Mateo (17, 1-9):
Este segundo domingo de cuaresma, la liturgia nos trae el relato de la Transfiguración de Jesús. En la primera lectura escuchamos la llamada de Dios a Abraham y su salida obediente hacia una tierra y un futuro de promesa. Por un lado, tiene la garantía de la promesa de Dios, por otro la incertidumbre que todo futuro supone. Entre la partida y la llegada hay tremendas experiencias a vivir, unas gratificantes y renovadoras de la gracia y otras demoledoras. Si miramos la literatura universal es un tema recurrente. Desde los clásicos griegos de la Odisea hasta la literatura de Tolkien, largas epopeyas que ponen a prueba a los protagonistas y hacen que el hombre que llega no sea el que partió. Todo lo vivido y experimentado lo ha transformado.
Jesús sube a Jerusalén, para los apóstoles es un camino iniciático, vivirán experiencias y escucharán enseñanzas que necesitarán para llegar al final del camino, un camino que va más allá del Tabor y del Gólgota, hasta el eterno corazón del Padre.
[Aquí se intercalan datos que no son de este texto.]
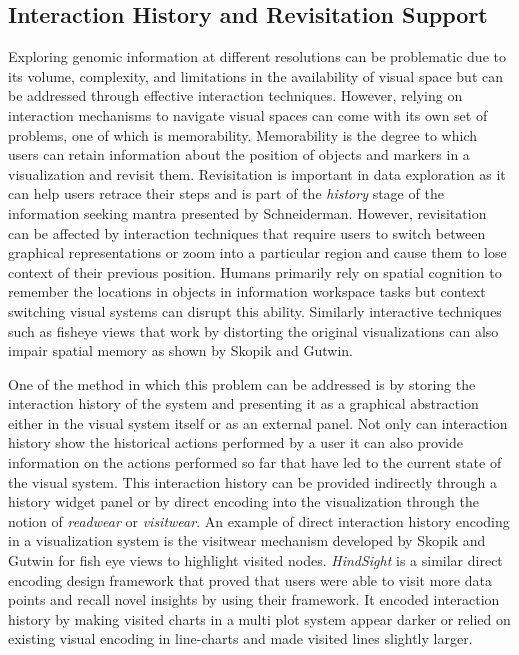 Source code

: \subsection{Interaction History and Revisitation Support}

Exploring genomic information at different resolutions can be problematic due to its volume, complexity, and limitations in the availability of visual space but can be addressed through effective interaction techniques. However, relying on interaction mechanisms to navigate visual spaces can come with its own set of problems, one of which is memorability. Memorability is the degree to which users can retain information about the position of objects and markers in a visualization and revisit them. Revisitation is important in data exploration as it can help users retrace their steps and is part of the \textit{history} stage of the information seeking mantra presented by Schneiderman\cite{Shneiderman96theeyes}. However, revisitation can be affected by interaction techniques that require users to switch between graphical representations or zoom into a particular region and cause them to lose context of their previous position. Humans primarily rely on spatial cognition to remember the locations in objects in information workspace tasks but context switching visual systems can disrupt this ability\cite{datamountain}. Similarly interactive techniques such as fisheye views that work by distorting the original visualizations can also impair spatial memory as shown by Skopik and Gutwin\cite{gutwin2003finding}. 


One of the method in which this problem can be addressed is by storing the interaction history of the system and presenting it as a graphical abstraction either in the visual system itself or as an external panel. Not only can interaction history show the historical actions performed by a user it can also provide information on the actions performed so far that have led to the current state of the visual system. This interaction history can be provided indirectly through a history widget panel or by direct encoding into the visualization through the notion of \textit{readwear} or \textit{visitwear}. An example of  direct interaction history encoding in a visualization system is the visitwear mechanism developed by Skopik and Gutwin for fish eye views to highlight visited nodes. \textit{HindSight} is a similar direct encoding design framework that proved that users were able to visit more data points and recall novel insights by using their framework\cite{feng2016hindsight}. It encoded interaction history by making visited charts in a multi plot system appear darker or relied on existing visual encoding in line-charts and made visited lines slightly larger.

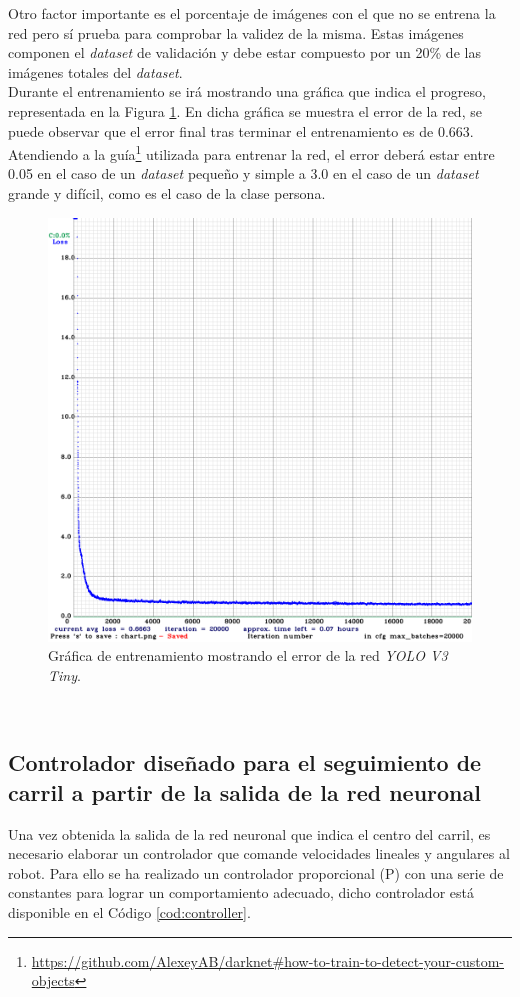 Otro factor importante es el porcentaje de imágenes con el que no se entrena la red pero sí prueba para comprobar la validez de la misma. Estas imágenes componen el \textit{dataset} de validación y debe estar compuesto por un 20\% de las imágenes totales del \textit{dataset}.\\

Durante el entrenamiento se irá mostrando una gráfica que indica el progreso, representada en la Figura \ref{fig:chart}. En dicha gráfica se muestra el error de la red, se puede observar que el error final tras terminar el entrenamiento es de 0.663. Atendiendo a la guía\footnote{\url{https://github.com/AlexeyAB/darknet\#how-to-train-to-detect-your-custom-objects}} utilizada para entrenar la red, el error deberá estar entre 0.05 en el caso de un \textit{dataset} pequeño y simple a 3.0 en el caso de un \textit{dataset} grande y difícil, como es el caso de la clase persona.\\

\begin{figure} [h!]
	\begin{center}
		\includegraphics[width=12cm]{figs/chart}
	\end{center}
	\caption{Gráfica de entrenamiento mostrando el error de la red \textit{YOLO V3 Tiny}.}
	\label{fig:chart}
\end{figure}\

\subsection{Controlador diseñado para el seguimiento de carril a partir de la salida de la red neuronal}
Una vez obtenida la salida de la red neuronal que indica el centro del carril, es necesario elaborar un controlador que comande velocidades lineales y angulares al robot. Para ello se ha realizado un controlador proporcional (P) con una serie de constantes para lograr un comportamiento adecuado, dicho controlador está disponible en el Código \ref{cod:controller}.\\ 


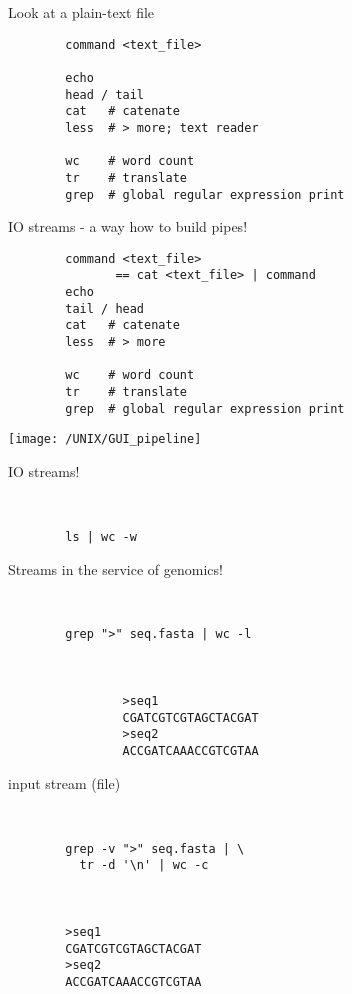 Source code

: \documentclass[xcolor=dvipsnames]{beamer}
\begin{document}
\begin{frame}[fragile]
	\huge
	Look at a plain-text file
	\Large
	\begin{verbatim}
		command <text_file>

		echo
		head / tail
		cat   # catenate
		less  # > more; text reader

		wc    # word count
		tr    # translate
		grep  # global regular expression print
	\end{verbatim}
\end{frame}

\begin{frame}[fragile]
	\huge
	IO streams - a way how to build pipes!
	\Large
	\begin{verbatim}
		command <text_file>
	           == cat <text_file> | command
		echo
		tail / head
		cat   # catenate
		less  # > more

		wc    # word count
		tr    # translate
		grep  # global regular expression print
	\end{verbatim}
\end{frame}

\begin{frame}
	\begin{center}
		\texttt{[image: /UNIX/GUI\_pipeline]}
	\end{center}
\end{frame}

\begin{frame}[fragile]
	\huge
	IO streams!
	\Large
	\begin{verbatim}


		ls | wc -w
	\end{verbatim}
\end{frame}

\begin{frame}[fragile]
	\huge
	Streams in the service of genomics!
	\Large
	\begin{verbatim}


		grep ">" seq.fasta | wc -l



				>seq1
				CGATCGTCGTAGCTACGAT
				>seq2
				ACCGATCAAACCGTCGTAA
	\end{verbatim}
\end{frame}

\begin{frame}[fragile]
	\huge
	input stream (file)
	\Large
	\begin{verbatim}


		grep -v ">" seq.fasta | \
		  tr -d '\n' | wc -c



		>seq1
		CGATCGTCGTAGCTACGAT
		>seq2
		ACCGATCAAACCGTCGTAA
	\end{verbatim}
\end{frame}
\end{document}
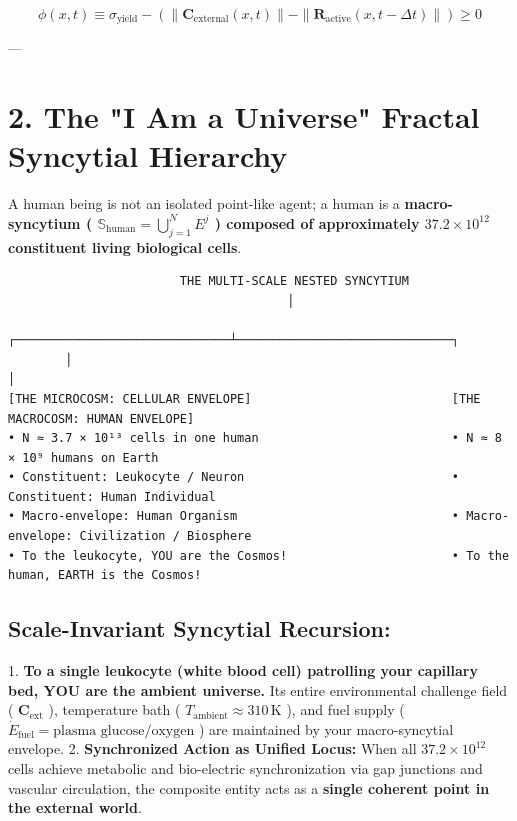 \documentclass[11pt,a4paper]{article}
\theoremstyle{definition}
\theoremstyle{remark}
\begin{document}
\begin{equation}
\phi(x, t) \equiv \sigma_{\text{yield}} - \left( \|\mathbf{C}_{\text{external}}(x, t)\| - \|\mathbf{R}_{\text{active}}(x, t - \Delta t)\| \right) \ge 0
\end{equation}


---

\section{2. The "I Am a Universe" Fractal Syncytial Hierarchy}

A human being is not an isolated point-like agent; a human is a \textbf{macro-syncytium ( $\mathbb{S}_{\text{human}} = \bigcup_{j=1}^N E^j$ ) composed of approximately $37.2 \times 10^{12}$ constituent living biological cells}.

\begin{verbatim}
                        THE MULTI-SCALE NESTED SYNCYTIUM
                                       │
        ┌──────────────────────────────┴──────────────────────────────┐
        │                                                             │
[THE MICROCOSM: CELLULAR ENVELOPE]                            [THE MACROCOSM: HUMAN ENVELOPE]
• N ≈ 3.7 × 10¹³ cells in one human                           • N ≈ 8 × 10⁹ humans on Earth
• Constituent: Leukocyte / Neuron                             • Constituent: Human Individual
• Macro-envelope: Human Organism                              • Macro-envelope: Civilization / Biosphere
• To the leukocyte, YOU are the Cosmos!                       • To the human, EARTH is the Cosmos!
\end{verbatim}

\subsection{Scale-Invariant Syncytial Recursion:}
1. \textbf{To a single leukocyte (white blood cell) patrolling your capillary bed, YOU are the ambient universe.}
Its entire environmental challenge field ( $\mathbf{C}_{\text{ext}}$ ), temperature bath ( $T_{\text{ambient}} \approx 310 \, \mathrm{K}$ ), and fuel supply ( $\dot{E}_{\text{fuel}} = \text{plasma glucose/oxygen}$ ) are maintained by your macro-syncytial envelope.
2. \textbf{Synchronized Action as Unified Locus:}
When all $37.2 \times 10^{12}$ cells achieve metabolic and bio-electric synchronization via gap junctions and vascular circulation, the composite entity acts as a \textbf{single coherent point in the external world}.
\end{document}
En esta ocasión es un pararse a tomar fuerzas para lo que les espera. Un momento de sentir el inmenso instante en que Dios lo es todo. Desearían que ese momento se hiciera infinito y quedarse en la contemplación de lo esperado como si ya lo poseyeran. Pero no es posible, quedan valles oscuros que atravesar y miedos que superar. Subidas que pondrán a prueba su resistencia y ríos de aguas turbulentas que vadear. Quedan para ellos momentos que volverán a barruntar lo Infinito y otros en que el silencio se les hará insoportable.
Acompañemos a Jesús y sus apóstoles en esta “aventura” para compartir con ellos el destino, la tierra de la promesa, el lugar en que seremos plenamente hijos y la fugaz alegría que percibimos se haga eterna.
Rafael Benítez Arroyo, sacerdote diocesano y delegado para los medios de comunicación.